The delay of writing 100+MB files out across the T-1 wouldn't be acceptable. The writes occur pretty equally at both sites, with no clear winner on that.

This is the reason I'm looking at distributed filesystems, is this is truely a need for that, both sides need high-speed RW access to the files.

So am I right in understanding that AFS doesn't allow multiple RW replicas? You have one 'master' RW, then other RO replicas, and when a write occurs, what, the whole file goes upstream, or only the changes from the clients cache? I understand the difficulties in having multiple RW replicas, the locking issues, etc, but the concern is to try and keep from transmitting entire 100MB files all the time and to allow both teams to work efficiently.



Replicating the hardware on both sides isn't a problem, just trying to avoid spending $30K+ on something from (insert large storage vendor here).

--On Saturday, December 07, 2002 10:02 PM -0600 Nathan Neulinger <[EMAIL PROTECTED]> wrote:

You don't really provide enough detail of the nature of the file access
to give a reasonable answer.

Are the files being accessed equally from both sites, or predominantly
from one? Are they mostly being read, and only rarely written to?

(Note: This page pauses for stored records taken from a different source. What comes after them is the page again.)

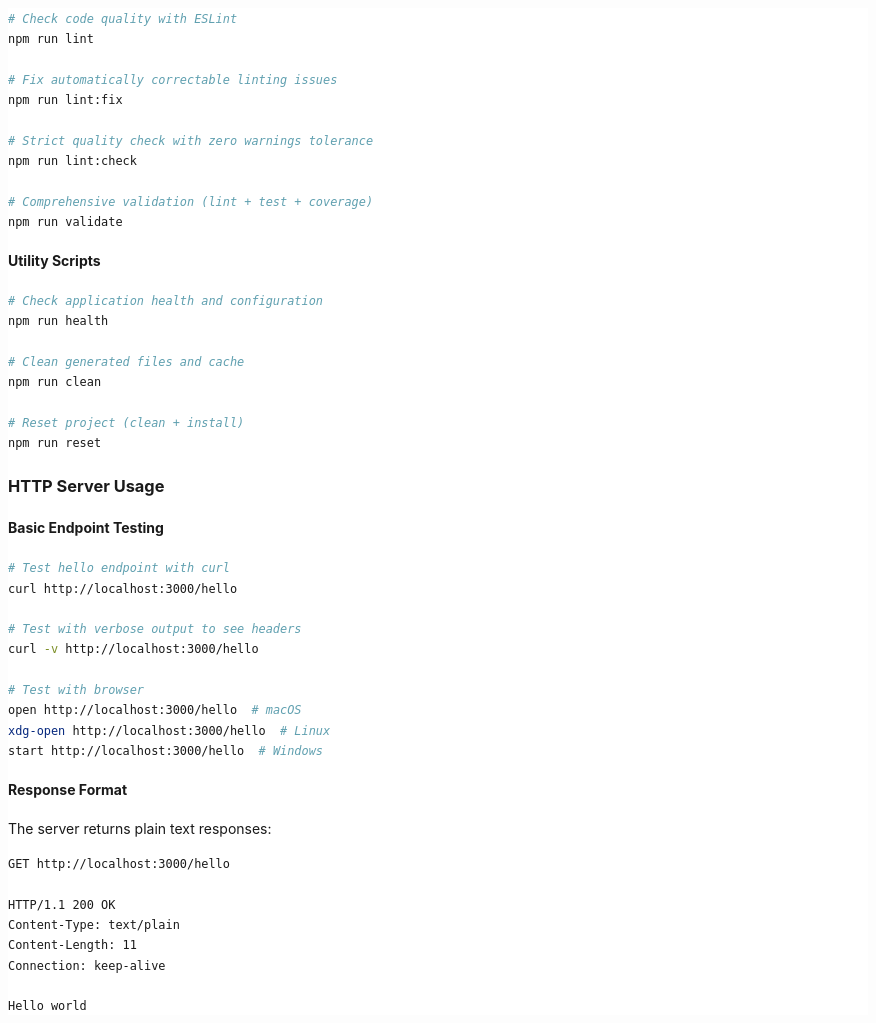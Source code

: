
 ```bash
# Check code quality with ESLint
npm run lint

# Fix automatically correctable linting issues
npm run lint:fix

# Strict quality check with zero warnings tolerance
npm run lint:check

# Comprehensive validation (lint + test + coverage)
npm run validate
```

#### Utility Scripts

```bash
# Check application health and configuration
npm run health

# Clean generated files and cache
npm run clean

# Reset project (clean + install)
npm run reset
```

### HTTP Server Usage

#### Basic Endpoint Testing

```bash
# Test hello endpoint with curl
curl http://localhost:3000/hello

# Test with verbose output to see headers
curl -v http://localhost:3000/hello

# Test with browser
open http://localhost:3000/hello  # macOS
xdg-open http://localhost:3000/hello  # Linux
start http://localhost:3000/hello  # Windows
```

#### Response Format

The server returns plain text responses:

```
GET http://localhost:3000/hello

HTTP/1.1 200 OK
Content-Type: text/plain
Content-Length: 11
Connection: keep-alive

Hello world
```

Is one site subordinate to the other - i.e. a primary facility and a
small adjunct group off site?

Depending on the usage patterns, AFS may or may not be a good solution
for you.

If primary access is read-only, and you don't mind some delays when
updates take place, you could easily put a file server at both sites,
and replicate the volume, with the RW copy of the volume being at the
site that does most of the RW accesses.

For read-only accesses, the local replicate can be used, for RW, the
clients would talk to the remote file server if necessary.

-- Nathan


On Sat, 2002-12-07 at 19:33, Michael Loftis wrote:
Here's the situation I've got, two sites 100+GB of files that need to be
shared between the two sites by a design group.  The sites are/will be
connected via a point to point T-1 forming a private network.

My question is which would be better at handling this sort of scenario,
and  how best to handle it.  All of the Coda systems I've examined so
far are  either a client or a server, so setting up a server on either
side as a  replicated (READ+WRITE) volume is a non-starter.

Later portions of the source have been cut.